The Abstract has been modified according to the reviewer’s suggestion where we now say that between 127,000 and 500,000 interaction predictions may be direct. This is based on a reevaluation the number of direct interactions with the major change in estimate due to the addition of partner redundancy information in the current draft and to our highlighting the possibility of there being a much larger number of direct interactions which results from the use of a less stringent criterion. A section in the Discussion is now devoted to this general issue.

We also point out that other large computationally derived databases also use a generous definition of a PPI (subsection “Overlap between databases”, first paragraph).

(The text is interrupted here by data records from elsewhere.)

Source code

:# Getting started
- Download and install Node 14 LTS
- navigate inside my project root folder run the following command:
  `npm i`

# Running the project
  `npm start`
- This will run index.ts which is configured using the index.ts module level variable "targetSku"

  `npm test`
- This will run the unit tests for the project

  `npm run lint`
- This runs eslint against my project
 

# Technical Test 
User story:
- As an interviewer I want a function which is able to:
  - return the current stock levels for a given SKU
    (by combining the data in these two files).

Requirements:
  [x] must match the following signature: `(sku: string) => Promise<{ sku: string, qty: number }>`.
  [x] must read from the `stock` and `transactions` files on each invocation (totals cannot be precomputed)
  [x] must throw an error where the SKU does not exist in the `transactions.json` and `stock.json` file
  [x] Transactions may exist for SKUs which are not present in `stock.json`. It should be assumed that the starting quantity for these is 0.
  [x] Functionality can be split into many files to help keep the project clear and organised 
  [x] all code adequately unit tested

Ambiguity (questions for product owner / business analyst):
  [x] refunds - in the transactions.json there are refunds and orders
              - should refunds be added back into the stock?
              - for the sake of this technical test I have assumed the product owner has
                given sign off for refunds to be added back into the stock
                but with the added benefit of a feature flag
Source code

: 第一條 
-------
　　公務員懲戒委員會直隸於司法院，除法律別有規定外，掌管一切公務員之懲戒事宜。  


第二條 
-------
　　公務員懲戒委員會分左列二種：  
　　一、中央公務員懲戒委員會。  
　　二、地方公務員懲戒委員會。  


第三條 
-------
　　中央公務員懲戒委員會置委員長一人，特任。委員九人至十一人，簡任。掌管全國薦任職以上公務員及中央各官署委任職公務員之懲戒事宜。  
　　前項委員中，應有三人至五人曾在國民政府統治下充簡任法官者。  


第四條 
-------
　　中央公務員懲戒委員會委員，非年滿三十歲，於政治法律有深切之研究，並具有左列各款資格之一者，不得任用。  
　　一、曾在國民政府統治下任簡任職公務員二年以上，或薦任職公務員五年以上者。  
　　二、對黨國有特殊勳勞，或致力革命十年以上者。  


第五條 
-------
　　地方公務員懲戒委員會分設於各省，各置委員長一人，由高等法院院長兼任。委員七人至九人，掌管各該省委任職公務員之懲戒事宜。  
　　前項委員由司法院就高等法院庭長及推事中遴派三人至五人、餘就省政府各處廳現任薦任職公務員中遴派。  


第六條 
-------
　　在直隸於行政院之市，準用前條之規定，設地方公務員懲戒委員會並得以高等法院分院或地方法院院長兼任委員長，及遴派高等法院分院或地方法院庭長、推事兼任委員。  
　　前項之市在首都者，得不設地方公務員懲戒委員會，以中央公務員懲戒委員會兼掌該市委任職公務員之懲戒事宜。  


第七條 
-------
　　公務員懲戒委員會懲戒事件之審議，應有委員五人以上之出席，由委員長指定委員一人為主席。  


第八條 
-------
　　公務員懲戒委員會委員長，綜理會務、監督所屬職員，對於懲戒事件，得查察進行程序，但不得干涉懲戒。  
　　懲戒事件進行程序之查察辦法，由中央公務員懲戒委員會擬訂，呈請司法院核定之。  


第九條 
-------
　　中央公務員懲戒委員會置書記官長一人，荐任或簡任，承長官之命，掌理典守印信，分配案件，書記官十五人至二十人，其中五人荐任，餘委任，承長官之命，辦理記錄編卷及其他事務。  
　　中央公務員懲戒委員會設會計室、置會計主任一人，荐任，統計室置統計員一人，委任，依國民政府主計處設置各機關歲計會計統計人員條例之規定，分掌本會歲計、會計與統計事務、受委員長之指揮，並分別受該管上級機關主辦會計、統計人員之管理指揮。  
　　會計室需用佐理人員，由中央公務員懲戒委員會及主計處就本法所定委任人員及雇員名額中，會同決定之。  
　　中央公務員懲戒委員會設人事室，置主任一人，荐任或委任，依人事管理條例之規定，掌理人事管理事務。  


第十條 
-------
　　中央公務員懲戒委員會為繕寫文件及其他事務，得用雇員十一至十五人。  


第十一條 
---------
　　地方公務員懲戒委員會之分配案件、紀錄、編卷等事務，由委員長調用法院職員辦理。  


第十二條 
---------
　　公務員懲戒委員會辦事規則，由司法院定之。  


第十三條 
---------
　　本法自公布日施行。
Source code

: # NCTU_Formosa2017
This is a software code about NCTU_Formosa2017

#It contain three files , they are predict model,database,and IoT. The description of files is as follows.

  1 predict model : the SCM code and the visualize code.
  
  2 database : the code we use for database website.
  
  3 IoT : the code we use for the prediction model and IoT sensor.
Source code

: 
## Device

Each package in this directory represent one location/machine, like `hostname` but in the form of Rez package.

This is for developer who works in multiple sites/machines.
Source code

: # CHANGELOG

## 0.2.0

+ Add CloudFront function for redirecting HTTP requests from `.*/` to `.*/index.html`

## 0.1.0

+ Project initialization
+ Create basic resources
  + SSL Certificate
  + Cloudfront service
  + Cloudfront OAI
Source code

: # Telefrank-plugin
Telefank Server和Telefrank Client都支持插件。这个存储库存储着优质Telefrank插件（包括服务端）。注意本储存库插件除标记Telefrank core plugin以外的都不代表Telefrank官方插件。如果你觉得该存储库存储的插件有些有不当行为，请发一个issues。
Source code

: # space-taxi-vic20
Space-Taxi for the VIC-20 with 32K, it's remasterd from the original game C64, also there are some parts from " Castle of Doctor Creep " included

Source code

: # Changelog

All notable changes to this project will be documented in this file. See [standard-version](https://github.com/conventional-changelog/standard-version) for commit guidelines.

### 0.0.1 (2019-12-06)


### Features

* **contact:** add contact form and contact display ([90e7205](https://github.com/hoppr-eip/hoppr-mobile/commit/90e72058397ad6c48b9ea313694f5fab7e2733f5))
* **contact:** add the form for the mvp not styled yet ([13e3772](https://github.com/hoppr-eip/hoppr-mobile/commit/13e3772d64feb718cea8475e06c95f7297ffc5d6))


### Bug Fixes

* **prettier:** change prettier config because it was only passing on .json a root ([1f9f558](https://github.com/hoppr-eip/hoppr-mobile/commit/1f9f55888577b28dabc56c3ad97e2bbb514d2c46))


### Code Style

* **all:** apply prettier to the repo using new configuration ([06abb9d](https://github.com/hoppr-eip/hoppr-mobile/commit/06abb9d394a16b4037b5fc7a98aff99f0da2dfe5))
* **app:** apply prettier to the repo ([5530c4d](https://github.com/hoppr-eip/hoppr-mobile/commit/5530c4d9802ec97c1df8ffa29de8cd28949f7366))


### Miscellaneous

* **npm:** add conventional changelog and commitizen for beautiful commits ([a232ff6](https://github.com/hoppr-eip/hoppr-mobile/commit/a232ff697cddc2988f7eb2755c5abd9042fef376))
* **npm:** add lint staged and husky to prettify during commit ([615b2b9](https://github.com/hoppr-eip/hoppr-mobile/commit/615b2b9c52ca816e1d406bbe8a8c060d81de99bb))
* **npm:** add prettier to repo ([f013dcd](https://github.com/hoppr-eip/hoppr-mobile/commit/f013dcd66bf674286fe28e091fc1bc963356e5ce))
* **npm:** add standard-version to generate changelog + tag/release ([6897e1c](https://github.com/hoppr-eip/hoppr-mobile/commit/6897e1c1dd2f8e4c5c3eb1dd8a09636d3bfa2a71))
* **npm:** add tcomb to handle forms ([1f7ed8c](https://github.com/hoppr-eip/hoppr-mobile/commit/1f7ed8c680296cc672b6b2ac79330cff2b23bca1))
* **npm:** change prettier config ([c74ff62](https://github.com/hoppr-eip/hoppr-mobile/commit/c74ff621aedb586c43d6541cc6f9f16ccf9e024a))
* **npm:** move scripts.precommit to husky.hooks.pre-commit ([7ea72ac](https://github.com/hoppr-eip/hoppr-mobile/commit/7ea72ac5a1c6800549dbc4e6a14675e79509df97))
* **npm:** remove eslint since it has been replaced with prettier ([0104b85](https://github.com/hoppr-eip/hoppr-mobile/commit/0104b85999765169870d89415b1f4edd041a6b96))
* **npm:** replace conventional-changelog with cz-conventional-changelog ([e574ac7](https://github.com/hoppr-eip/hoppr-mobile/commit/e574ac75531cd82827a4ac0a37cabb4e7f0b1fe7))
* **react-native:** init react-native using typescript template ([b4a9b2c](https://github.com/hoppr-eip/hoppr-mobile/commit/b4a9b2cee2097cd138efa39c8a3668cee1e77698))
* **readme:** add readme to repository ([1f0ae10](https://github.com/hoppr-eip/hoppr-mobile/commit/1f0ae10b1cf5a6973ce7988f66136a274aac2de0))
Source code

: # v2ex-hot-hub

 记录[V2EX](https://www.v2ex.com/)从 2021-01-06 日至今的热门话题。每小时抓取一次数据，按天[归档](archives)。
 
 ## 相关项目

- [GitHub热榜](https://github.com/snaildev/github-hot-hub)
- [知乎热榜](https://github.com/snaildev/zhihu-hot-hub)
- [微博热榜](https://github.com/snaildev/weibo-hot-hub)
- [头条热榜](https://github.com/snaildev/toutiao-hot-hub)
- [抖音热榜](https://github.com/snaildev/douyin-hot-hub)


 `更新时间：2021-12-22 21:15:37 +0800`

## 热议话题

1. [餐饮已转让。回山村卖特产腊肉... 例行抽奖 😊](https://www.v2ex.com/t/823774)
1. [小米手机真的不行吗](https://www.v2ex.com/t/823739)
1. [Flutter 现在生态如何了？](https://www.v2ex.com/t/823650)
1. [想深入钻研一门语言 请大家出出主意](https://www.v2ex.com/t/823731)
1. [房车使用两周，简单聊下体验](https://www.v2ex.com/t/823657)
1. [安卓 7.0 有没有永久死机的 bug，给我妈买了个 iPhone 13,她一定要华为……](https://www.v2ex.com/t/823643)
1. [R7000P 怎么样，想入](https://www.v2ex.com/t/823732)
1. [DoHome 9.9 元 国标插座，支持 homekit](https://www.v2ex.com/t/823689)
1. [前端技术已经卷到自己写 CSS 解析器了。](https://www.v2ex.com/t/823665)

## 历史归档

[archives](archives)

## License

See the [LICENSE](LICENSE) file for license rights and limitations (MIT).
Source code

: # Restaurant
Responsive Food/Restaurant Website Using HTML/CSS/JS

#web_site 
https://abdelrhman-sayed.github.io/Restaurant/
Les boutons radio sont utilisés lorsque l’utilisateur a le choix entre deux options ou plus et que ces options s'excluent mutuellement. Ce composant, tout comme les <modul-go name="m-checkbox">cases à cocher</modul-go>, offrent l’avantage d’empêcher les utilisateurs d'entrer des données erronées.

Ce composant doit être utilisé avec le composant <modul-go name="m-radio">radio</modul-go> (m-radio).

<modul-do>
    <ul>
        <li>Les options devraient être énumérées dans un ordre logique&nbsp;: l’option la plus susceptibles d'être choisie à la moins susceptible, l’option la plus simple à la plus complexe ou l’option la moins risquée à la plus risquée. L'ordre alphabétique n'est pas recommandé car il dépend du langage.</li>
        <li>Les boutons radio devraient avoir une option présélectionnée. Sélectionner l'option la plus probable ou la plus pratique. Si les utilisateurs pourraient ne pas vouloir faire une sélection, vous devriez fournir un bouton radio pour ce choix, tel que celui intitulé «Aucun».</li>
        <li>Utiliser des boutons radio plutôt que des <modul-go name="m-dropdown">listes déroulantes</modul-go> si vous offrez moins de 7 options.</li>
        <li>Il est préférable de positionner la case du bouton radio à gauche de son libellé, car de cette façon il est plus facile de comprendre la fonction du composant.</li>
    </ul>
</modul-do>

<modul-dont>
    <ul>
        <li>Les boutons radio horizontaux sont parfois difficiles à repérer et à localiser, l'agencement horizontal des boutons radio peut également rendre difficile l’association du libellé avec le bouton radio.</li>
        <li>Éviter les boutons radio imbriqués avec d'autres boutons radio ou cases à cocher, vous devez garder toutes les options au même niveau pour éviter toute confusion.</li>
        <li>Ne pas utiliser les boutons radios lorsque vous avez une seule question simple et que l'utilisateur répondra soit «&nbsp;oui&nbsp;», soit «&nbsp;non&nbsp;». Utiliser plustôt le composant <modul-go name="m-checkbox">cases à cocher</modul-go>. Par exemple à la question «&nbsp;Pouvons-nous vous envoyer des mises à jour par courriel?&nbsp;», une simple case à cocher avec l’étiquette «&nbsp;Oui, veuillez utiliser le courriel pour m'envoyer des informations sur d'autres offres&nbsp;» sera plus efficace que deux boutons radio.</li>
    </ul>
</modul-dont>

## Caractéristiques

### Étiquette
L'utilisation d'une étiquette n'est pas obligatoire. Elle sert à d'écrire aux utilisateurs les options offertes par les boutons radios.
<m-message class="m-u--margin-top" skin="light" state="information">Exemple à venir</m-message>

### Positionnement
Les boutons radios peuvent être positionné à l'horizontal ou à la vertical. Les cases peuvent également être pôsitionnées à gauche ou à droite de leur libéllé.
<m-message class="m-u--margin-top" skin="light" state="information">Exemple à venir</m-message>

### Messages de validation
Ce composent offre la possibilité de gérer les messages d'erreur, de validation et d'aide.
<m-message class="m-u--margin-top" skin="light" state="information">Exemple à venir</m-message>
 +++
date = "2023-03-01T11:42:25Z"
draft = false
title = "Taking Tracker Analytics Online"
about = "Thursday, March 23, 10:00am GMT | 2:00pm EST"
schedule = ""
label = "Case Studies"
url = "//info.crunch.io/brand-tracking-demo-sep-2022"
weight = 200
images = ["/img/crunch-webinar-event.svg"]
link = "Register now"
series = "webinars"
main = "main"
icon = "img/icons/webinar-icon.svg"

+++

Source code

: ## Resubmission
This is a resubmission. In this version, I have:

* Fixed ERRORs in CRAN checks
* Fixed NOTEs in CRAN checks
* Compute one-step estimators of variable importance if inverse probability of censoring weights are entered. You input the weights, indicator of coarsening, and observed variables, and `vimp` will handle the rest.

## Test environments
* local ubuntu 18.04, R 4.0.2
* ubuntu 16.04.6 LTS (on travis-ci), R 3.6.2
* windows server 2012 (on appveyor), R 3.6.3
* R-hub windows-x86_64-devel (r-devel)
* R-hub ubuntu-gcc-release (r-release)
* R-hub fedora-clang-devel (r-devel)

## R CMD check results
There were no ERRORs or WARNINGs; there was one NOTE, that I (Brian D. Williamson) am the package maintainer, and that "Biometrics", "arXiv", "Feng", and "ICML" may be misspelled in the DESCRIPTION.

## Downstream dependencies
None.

The reviewers clearly appreciated that this definition is very useful in the use of GSEA and we have now added a comment about this point in the Discussion that did not appear in the previous version (see aforementioned paragraph).

We have now devoted a new section (“c) Overlap between the current and previous versions of PrePPI”) to a comparison between new and old PrePPI. One major difference is that we trained the new Bayesian network on a yeast reference set of interactions that is 4 times larger than the one previously used. This resulted in a global change in the LRs so it would be difficult to point to a single systematic cause of differences in the predictions, although we did find that the LR’s based on structural modeling (SM) were systematically lower. Overall, 37% of reliable interactions in the previous version of PrePPI no longer appear as reliable in the current version. However, this very likely reflects improved prediction accuracy in the new version. This is suggested, as now discussed in the paper, by the fact that nearly all true interactions (in the HC set) that were previously found with LR>600 are assigned an LR>600 in the current version. We also note that ~ 400,000 reliable predictions can be made based on the old evidence in PrePPI, so while better coverage may be contributing to improved performance, so is better data processing in the form of both better training and new sources of evidence.

The trypsin prediction is, of course, nonsensical and is an unfortunate drawback to the coarse modeling used in PrePPI. It occurs because trypsin is cleaved and in the PDB (PDB code 1aks), the N and C terminal fragments are labeled as chain A and chain B. PrePPI naturally treats this as two interacting chains and thus a suitable template to model an interaction between trypsin 1 and trypsin 3.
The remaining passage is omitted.